Particle transport C: Monte Carlo methods versus moment equations

This is the concluding of three articles introducing the basic concepts of the Monte Carlo method for radiation transport calculations. The demonstration calculations discussed in the previous articles give a basis for comparing the relative benefits and drawbacks of the Monte Carlo and transport equation approaches. We have seen that both strategies are based on averages over random distributions of particles whose statistical properties are known. Both methods give the same result in the limit of a large number of model particles. The main difference is that the averaging process is performed at the beginning of the transport equation calculation but at the end of the Monte Carlo solution.

 

  • In the transport equation approach to the two-dimensional random walk, the idea is to seek average quantities n or J and to find relationships between them (like Fick’s first and second laws). These relationships are accurate when there are large numbers of particles. To illustrate the meaning of large, note that the number of electrons in one cubic micrometer of aluminum equals 3 × 10^15. When averages are taken over such large numbers, the transport equations are effectively deterministic.
  • In the Monte Carlo method, the idea is to follow individual particles based on a knowledge of their interaction mechanisms. A practical computer simulation may involve millions of model particles, orders of magnitude below the actual particle number. Therefore, each model particle represents the average behavior of a large group of actual particles. In contrast to transport equations, the accuracy of Monte Carlo calculations is dominated by statistic variations.

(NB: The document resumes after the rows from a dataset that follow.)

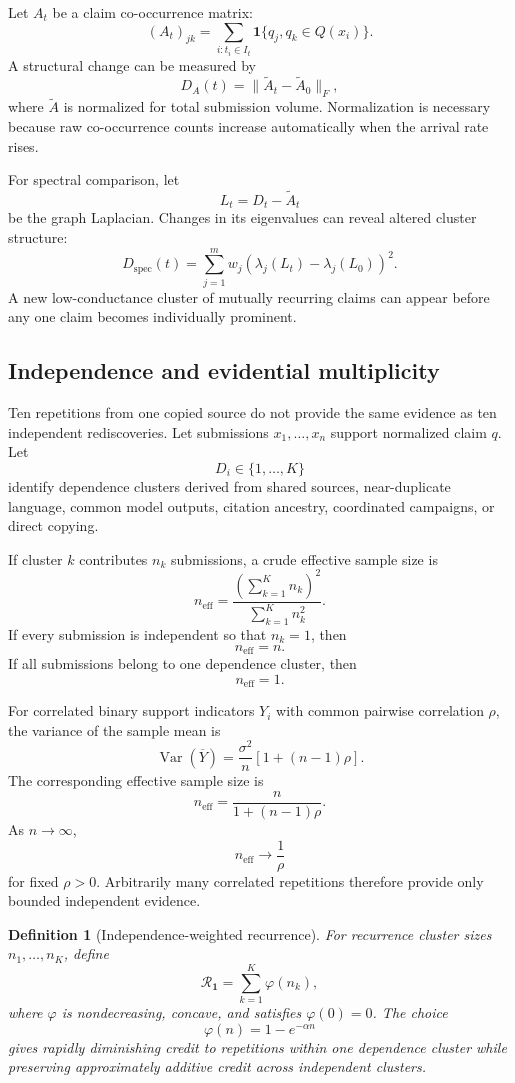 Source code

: \documentclass[11pt]{article}
\newtheorem{definition}{Definition}[section]
\theoremstyle{definition}
\DeclareMathOperator{\Var}{Var}
\newcommand{\ind}{\mathbf{1}}
\begin{document}
Let \(A_t\) be a claim co-occurrence matrix:
\[
(A_t)_{jk}
=
\sum_{i:t_i\in I_t}
\ind\{q_j,q_k\in Q(x_i)\}.
\]
A structural change can be measured by
\[
D_A(t)
=
\lVert
\widetilde A_t-\widetilde A_0
\rVert_F,
\]
where \(\widetilde A\) is normalized for total submission volume. Normalization is necessary because raw co-occurrence counts increase automatically when the arrival rate rises.

For spectral comparison, let
\[
L_t=D_t-\widetilde A_t
\]
be the graph Laplacian. Changes in its eigenvalues can reveal altered cluster structure:
\[
D_{\mathrm{spec}}(t)
=
\sum_{j=1}^{m}
w_j
\left(
\lambda_j(L_t)-\lambda_j(L_0)
\right)^2.
\]
A new low-conductance cluster of mutually recurring claims can appear before any one claim becomes individually prominent.

\subsection{Independence and evidential multiplicity}

Ten repetitions from one copied source do not provide the same evidence as ten independent rediscoveries. Let submissions \(x_1,\ldots,x_n\) support normalized claim \(q\). Let
\[
D_i\in\{1,\ldots,K\}
\]
identify dependence clusters derived from shared sources, near-duplicate language, common model outputs, citation ancestry, coordinated campaigns, or direct copying.

If cluster \(k\) contributes \(n_k\) submissions, a crude effective sample size is
\[
n_{\mathrm{eff}}
=
\frac{
\left(\sum_{k=1}^{K}n_k\right)^2
}{
\sum_{k=1}^{K}n_k^2
}.
\]
If every submission is independent so that \(n_k=1\), then
\[
n_{\mathrm{eff}}=n.
\]
If all submissions belong to one dependence cluster, then
\[
n_{\mathrm{eff}}=1.
\]

For correlated binary support indicators \(Y_i\) with common pairwise correlation \(\rho\), the variance of the sample mean is
\[
\Var(\overline Y)
=
\frac{\sigma^2}{n}
\left[
1+(n-1)\rho
\right].
\]
The corresponding effective sample size is
\[
n_{\mathrm{eff}}
=
\frac{n}{1+(n-1)\rho}.
\]
As \(n\to\infty\),
\[
n_{\mathrm{eff}}
\to
\frac{1}{\rho}
\]
for fixed \(\rho>0\). Arbitrarily many correlated repetitions therefore provide only bounded independent evidence.

\begin{definition}[Independence-weighted recurrence]
For recurrence cluster sizes \(n_1,\ldots,n_K\), define
\[
\mathcal{R}_{\ind}
=
\sum_{k=1}^{K}
\varphi(n_k),
\]
where \(\varphi\) is nondecreasing, concave, and satisfies \(\varphi(0)=0\). The choice
\[
\varphi(n)=1-e^{-\alpha n}
\]
gives rapidly diminishing credit to repetitions within one dependence cluster while preserving approximately additive credit across independent clusters.
\end{definition}
\end{document}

An additional benefit of transport equations is that they often have closed-form solutions that lead to scaling relationships like Eq. 22 of the previous article. We could extract an approximation to the relationship from Monte Carlo results, although at the expense of some labor.

Despite the apparently favorable features of the transport equations, Monte Carlo is the primary tool for electron/photon transport. Let’s understand why. One advantage is apparent comparing the relative effort in the demonstration solutions — the Monte Carlo calculation is much easier to understand. A clear definition of physical properties of particle collisions was combined with a few simple rules. The only derivation required was that for the mean free path. The entire physical model was contained in a few lines of code. In contrast, the transport model required considerable insight and the derivation of several equations. In addition, it was necessary to introduce additional results like the divergence theorem. Most of us feel more comfortable staying close to the physics with a minimum of intervening mathematical constructions. This attitude represents good strategy, not laziness. Less abstraction means less chance for error. A computer calculation that closely adheres to the physics is called a simulation. Program managers and funding agents have a warm feeling for simulations.

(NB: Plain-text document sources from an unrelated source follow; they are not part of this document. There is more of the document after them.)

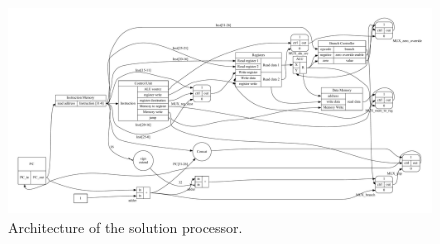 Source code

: \begin{figure}[h!]
	\begin{center}
		\includegraphics[keepaspectratio, angle=90, height=\textheight, width=\textwidth]{graphics/cpu-architecture/cpu-architecture.pdf}
		\caption{Architecture of the solution processor.}
		\label{figure:cpu-architecture}
	\end{center}
\end{figure} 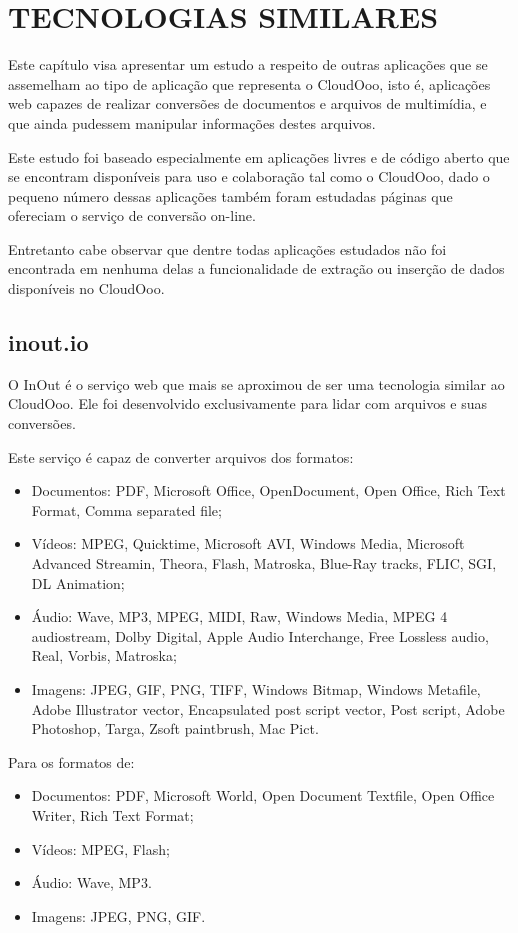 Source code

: \chapter{TECNOLOGIAS SIMILARES}
\thispagestyle{empty}

Este capítulo visa apresentar um estudo a respeito de outras aplicações que se assemelham ao tipo de aplicação que representa o CloudOoo, isto é, aplicações web capazes de realizar conversões de documentos e arquivos de multimídia, e que ainda pudessem manipular informações destes arquivos.

Este estudo foi baseado especialmente em aplicações livres e de código aberto que se encontram disponíveis para uso e colaboração tal como o CloudOoo, dado o pequeno número dessas aplicações também foram estudadas páginas que ofereciam o serviço de conversão on-line.

Entretanto cabe observar que dentre todas aplicações estudados não foi encontrada em nenhuma delas a funcionalidade de extração ou inserção de dados disponíveis no CloudOoo.


\section{inout.io}

O InOut é o serviço web que mais se aproximou de ser uma tecnologia similar ao CloudOoo. Ele foi desenvolvido exclusivamente para lidar com arquivos e suas conversões.

Este serviço é capaz de converter arquivos dos formatos:
\begin{itemize}
    \item{Documentos: PDF, Microsoft Office, OpenDocument, Open Office, Rich Text Format, Comma separated file;}
    \item{Vídeos: MPEG, Quicktime, Microsoft AVI, Windows Media, Microsoft Advanced Streamin, Theora, Flash, Matroska, Blue-Ray tracks,  FLIC, SGI, DL Animation;}
    \item{Áudio: Wave, MP3, MPEG, MIDI, Raw, Windows Media, MPEG 4 audiostream, Dolby Digital, Apple Audio Interchange, Free Lossless audio, Real, Vorbis, Matroska;}
    \item{Imagens: JPEG, GIF, PNG, TIFF, Windows Bitmap, Windows Metafile, Adobe Illustrator vector, Encapsulated post script vector, Post script, Adobe Photoshop, Targa, Zsoft paintbrush, Mac Pict.}
\end{itemize}


Para os formatos de:
\begin{itemize}
    \item{Documentos: PDF, Microsoft World, Open Document Textfile, Open Office Writer, Rich Text Format;}
    \item{Vídeos: MPEG, Flash;}
    \item{Áudio: Wave, MP3.}
    \item{Imagens: JPEG, PNG, GIF.}
\end{itemize}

Beyond the emotional appeal, there is an over-riding practical reason to apply Monte Carlo to electron/photon transport in matter. Transport equations become untenable when the interaction physics becomes complex. For example, consider the following scenario for a demonstration calculation:

In 20% of collisions, a particle splits into two particles with velocity 0.5v0 and 0.2v0. The two particles are emitted at a random angles separated by 60°. Each secondary particle has its own cross section for interaction with the background obstacles.

It would be relatively easy to modify the code of the first article to represent this history and even more complex ones. On the other hand, it would be require consider effort and theoretical insight to modify a transport equation. As a second example, suppose the medium were not uniform but had inclusions with different cross sections and with dimensions less than λ. In this case, the derivation of Fick’s first law is invalid. A much more complex relationship would be needed. Again, it would relatively simple to incorporate such a change in a Monte Carlo model. Although these scenarios may sound arbitrary, they are precisely the type of processes that occur in electron/photon showers.

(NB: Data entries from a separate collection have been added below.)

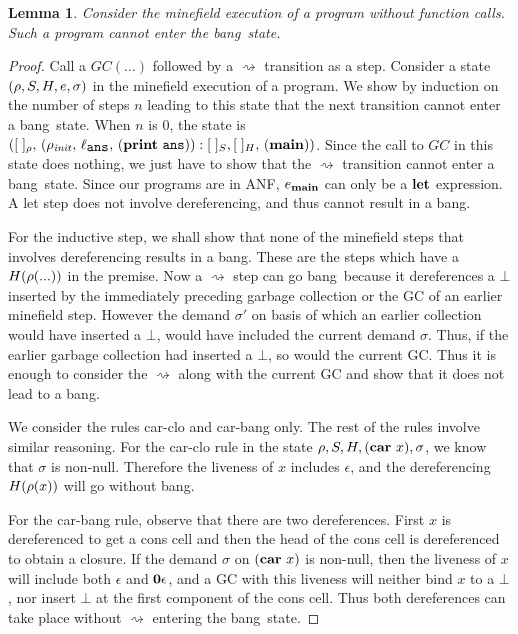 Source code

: \documentclass[9pt]{sigplanconf}
\newcommand{\bang}{\mbox{\sc bang}}
\newtheorem{lemma}[theorem]{Lemma}
\begin{document}
\begin{lemma}
\label{lemma:call-less-cannot-go-bang}
Consider the minefield execution of  a program without function calls.
Such a program cannot enter the \bang\ state.
\end{lemma}
\begin{proof}
Call a $GC(\ldots)$  followed by a $\rightsquigarrow$  transition as a
step. Consider a state $(\rho, S,  H, e, \sigma)$ in the minefield
execution of a  program.  We show by induction on  the number of steps
$n$ leading  to this  state that  the next  transition cannot  enter a
\bang\ state.  When $n$ is 0,  the state is $([\;]_\rho,\,    (\rho_\mathit{init},   \, \ell_{\mathbf{\mbox{\tt ans}}}  ,\,
(\mathbf{print}~\mathbf{\mbox{\tt ans}})):[\;]_{S}, 
[\;]_{H},\, (\mathbf{main}))$.   Since  the
            call to $GC$  in this state does  nothing, we just
            have to show that the $\rightsquigarrow$ transition cannot
            enter  a \bang\  state.  Since  our programs  are in  ANF,
            $e_{\mathbf{main}}$ can  only be  a $\mbox{$\mathbf{ let}$}$ expression.   A {\sc
              let}  step  does  not involve  dereferencing,  and  thus
            cannot result in a \bang.

For the inductive step, we shall show that none of the minefield steps
that involves dereferencing  results in a \bang.  These  are the steps
which   have   a   $H(\rho(...))$   in   the   premise.    Now   a
$\rightsquigarrow$ step can go \bang\ because it dereferences a $\bot$
inserted  by  the  immediately  preceding garbage  collection  or  the
GC of an earlier minefield step.  However the
  demand $\sigma'$ on basis of  which an earlier collection would have
  inserted a $\bot$, would have  included the current demand $\sigma$.
  Thus, if  the earlier garbage  collection had inserted a  $\bot$, so
  would the current GC.  Thus it is enough to consider
  the $\rightsquigarrow$  along with the  current GC and show  that it
  does not lead to a \bang.

We consider the rules {\sc car-clo} and {\sc car-bang} only.  
The rest  of the rules involve similar reasoning. For the {\sc
  car-clo}  rule in  the state  $\rho, S,  H, (\mbox{$\mathbf{car}$}~x),
\sigma$, we  know that $\sigma$ is  non-null. Therefore
the  liveness  of  $x$  includes  $\epsilon$,  and  the
dereferencing $H(\rho(x))$ will go without \bang.

For the  {\sc car-bang}  rule, observe that  there are
two dereferences.  First $x$  is dereferenced to  get a
cons  cell  and then  the  head  of  the cons  cell  is
dereferenced  to  obtain  a  closure.   If  the  demand
$\sigma$ on  $(\mbox{$\mathbf{car}$}~x)$ is non-null, then  the liveness
of    $x$   will    include    both   $\epsilon$    and
$\mathbf{0}\epsilon$,  and  a  GC with  this  liveness  will
neither bind $x$ to a  $\bot$, nor insert $\bot$ at the
first   component  of   the   cons   cell.  Thus   both
dereferences    can take place without 
$\rightsquigarrow$ entering the   \bang\ state.
\end{proof} 
\end{document}
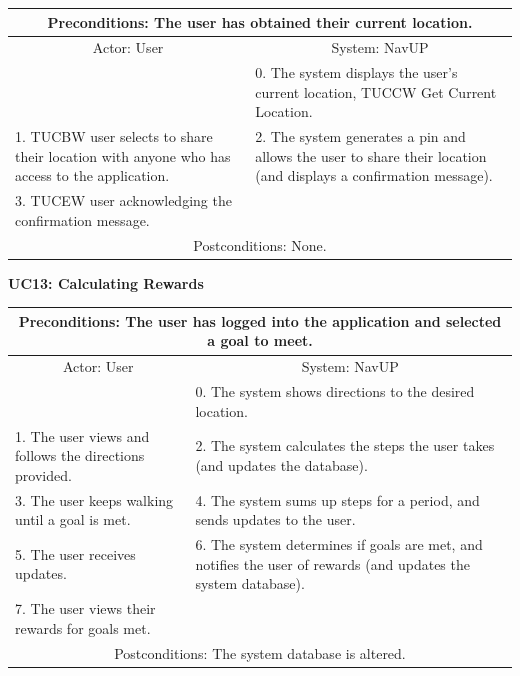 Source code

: \documentclass{article}
\begin{document}
       		 \begin{tabular}{|p{6cm}|p{6cm}|}
       		 \hline
       		\multicolumn{2}{c}{ Preconditions: The user has obtained their current location.} \\
       		 \hline
       		 \multicolumn{1}{c}{Actor: User} & \multicolumn{1}{c}{ System: NavUP} \\
        		\hline
       		  & 0.	The system displays the user's current location, TUCCW Get Current Location.\\
       		 \hline
       		 1.	TUCBW user selects to share their location with anyone who has access to the application. & 2.	The system generates a pin and allows the user to share their location (and displays a confirmation message).\\
        		\hline
       		3.	TUCEW user acknowledging the confirmation message. &\\
       		 \hline
        		\multicolumn{2}{c}{Postconditions: None.} \\
        		\hline
        \end{tabular} 
      

				\vspace{5mm}
                \begin{flushleft}
				\textbf{UC13: Calculating Rewards}\\
				\end{flushleft}
        		\centering	
       		 \small
       		 \begin{tabular}{|p{6cm}|p{6cm}|}
       		 \hline
       		 \multicolumn{2}{c}{Preconditions: The user has logged into the application and selected a goal to meet.} \\
       		 \hline
       		 \multicolumn{1}{c}{Actor: User} & \multicolumn{1}{c}{ System: NavUP} \\
        		\hline
       		 & 0.	The system shows directions to the desired location.\\
       		 \hline
       		 1.	The user views and follows the directions provided. & 2.	The system calculates the steps the user takes (and updates the database).\\
        		\hline
       		 3.	The user keeps walking until a goal is met. & 4.	The system sums up steps for a period, and sends updates to the user.\\
        		\hline
       		 5.	The user receives updates. & 6.	The system determines if goals are met, and notifies the user of rewards (and updates the system database).\\
        		\hline
        		7.	The user views their rewards for goals met. & \\
       		 \hline
        		\multicolumn{2}{c}{Postconditions: The system database is altered. } \\
        		\hline
        \end{tabular} 
        
\end{document}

In summary, the goal in collective physics is to describe behavior of huge numbers of particles. We have discussed two approaches:

 

  • Monte Carlo method. Define a large but reasonable set of model particles, where each model particle represents the behavior of a group of real particles with similar properties. Propagate the model particles as single particles using known physics and probabilities of interactions. Then, take averages to infer the group behavior.
  • Transport equation method. Define macroscopic quantities, averages over particle distributions. Derive and solve differential equations that describe the behavior of the macroscopic quantities.

The choice of method depends on the nature of the particles and their interaction mechanisms. Often, practical calculations usually use a combination of the two approaches. For example, consider the three types of calculations required for the design of X-ray devices (supported in our Xenos package):

  • Radiation transport in matter. Photons may be treated with the Monte Carlo technique, but mixed methods are necessary for electrons and positrons. In addition to discrete events (hard interactions) like Compton scattering, energetic electrons in matter undergo small angle scattering and energy loss with a vast number of background electrons (soft interactions). It would be impossible to model each interaction individually. Instead, averages based on transport calculations are used.
  • Heat transfer. Here, particles are the energy transferred from one atom to an adjacent one. Because the interaction model is simple and the mean-free-path is extremely small, transport equations are clearly the best choice.
  • Electric and magnetic fields. The standard approach is through the Maxwell equations. They are transport type equations, derived by taking averages over a large number of charges. On the other other hand, we employ Monte-Carlo-type methods to treat contributions to fields from high-current electron beams.

Footnotes

[1] Use this link for a copy of the full report in PDF format: Monte Carlo method report.

[2] Contact us : techinfo@fieldp.com.

[3] Field Precision home page: www.fieldp.com.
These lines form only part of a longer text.